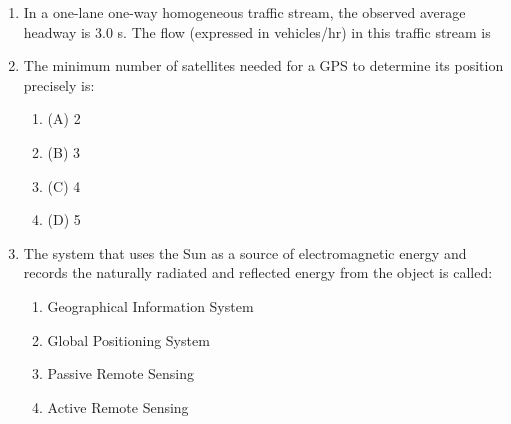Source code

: \documentclass[journal]{IEEEtran}
\begin{document}
\begin{enumerate}
   
      \begin{figure}[H]
        \centering
    \end{figure}
       

    
    
    
    The theoretically plausible correct graphs according to the 'Marshall mixture design output' are:
    \begin{multicols}{4}
        
        \begin{enumerate}
            \item  P, Q, R
            \item  P, Q, S
            \item  Q, R, S
            \item  R, S, P
        \end{enumerate}
            \end{multicols}


    \item In a one-lane one-way homogeneous traffic stream, the observed average headway is 3.0 s. The flow (expressed in vehicles/hr) in this traffic stream is \underline{\hspace{1cm}}
        

    \item The minimum number of satellites needed for a GPS to determine its position precisely is:
    \begin{multicols}{4}
        
        \begin{enumerate}
            \item (A) 2
            \item (B) 3
            \item (C) 4
            \item (D) 5
        \end{enumerate}
            \end{multicols}


    \item The system that uses the Sun as a source of electromagnetic energy and records the naturally radiated and reflected energy from the object is called:
        \begin{enumerate}
            \item  Geographical Information System
            \item  Global Positioning System
            \item  Passive Remote Sensing
            \item  Active Remote Sensing
        \end{enumerate}


\end{enumerate}
\end{document}
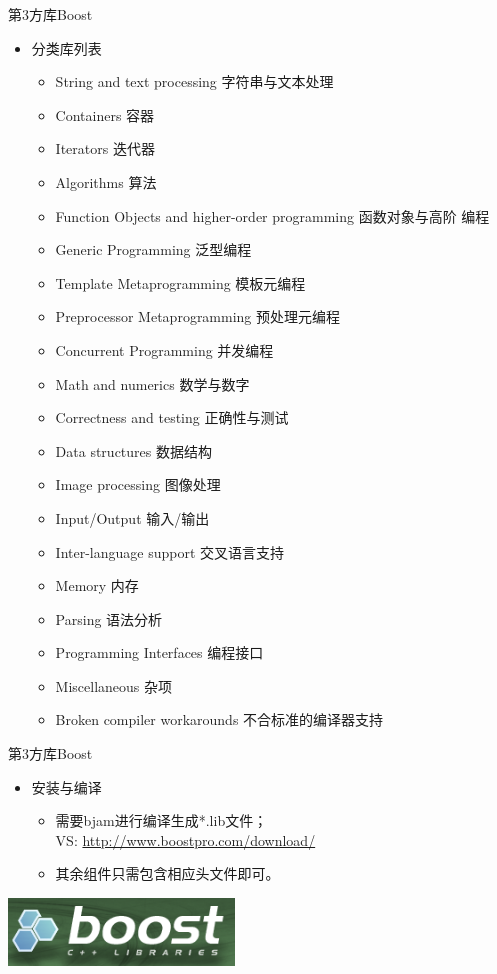 \begin{frame}[t, fragile]{第3方库}{Boost}%
  \begin{itemize}
  \item 分类库列表
    \begin{itemize}
      \scriptsize
    \item String and text processing 字符串与文本处理
    \item Containers 容器
    \item Iterators 迭代器
    \item Algorithms 算法
    \item Function Objects and higher-order programming 函数对象与高阶
      编程
    \item Generic Programming 泛型编程
    \item Template Metaprogramming 模板元编程
    \item Preprocessor Metaprogramming 预处理元编程
    \item Concurrent Programming 并发编程
    \item Math and numerics 数学与数字
    \item Correctness and testing 正确性与测试
    \item Data structures 数据结构
    \item Image processing 图像处理
    \item Input/Output 输入/输出
    \item Inter-language support 交叉语言支持
    \item Memory 内存
    \item Parsing 语法分析
    \item Programming Interfaces 编程接口
    \item Miscellaneous 杂项
    \item Broken compiler workarounds 不合标准的编译器支持
    \end{itemize}
  \end{itemize}
\end{frame}

\begin{frame}[t, fragile]{第3方库}{Boost}%
  \begin{itemize}
  \item 安装与编译
    \begin{itemize}
    \item {} 需要bjam进行编译生成*.lib文件；\\
        VS: {\url{http://www.boostpro.com/download/}}
      \item 其余组件只需包含相应头文件即可。
    \end{itemize}
  \end{itemize}
  \begin{center}
    \includegraphics[width=0.45\textwidth]{figure/chap07/12boost}
  \end{center}
\end{frame}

========

YOUR OBJECTIVE >> Exactly reproduce the lines of the entries above, from the one containing "and testing 正确性与测试" to the very last, and no others.

TASK ANSWER >>
    \item Correctness and testing 正确性与测试
    \item Data structures 数据结构
    \item Image processing 图像处理
    \item Input/Output 输入/输出
    \item Inter-language support 交叉语言支持
    \item Memory 内存
    \item Parsing 语法分析
    \item Programming Interfaces 编程接口
    \item Miscellaneous 杂项
    \item Broken compiler workarounds 不合标准的编译器支持
    \end{itemize}
  \end{itemize}
\end{frame}

\begin{frame}[t, fragile]{第3方库}{Boost}%
  \begin{itemize}
  \item 安装与编译
    \begin{itemize}
    \item {} 需要bjam进行编译生成*.lib文件；\\
        VS: {\url{http://www.boostpro.com/download/}}
      \item 其余组件只需包含相应头文件即可。
    \end{itemize}
  \end{itemize}
  \begin{center}
    \includegraphics[width=0.45\textwidth]{figure/chap07/12boost}
  \end{center}
\end{frame}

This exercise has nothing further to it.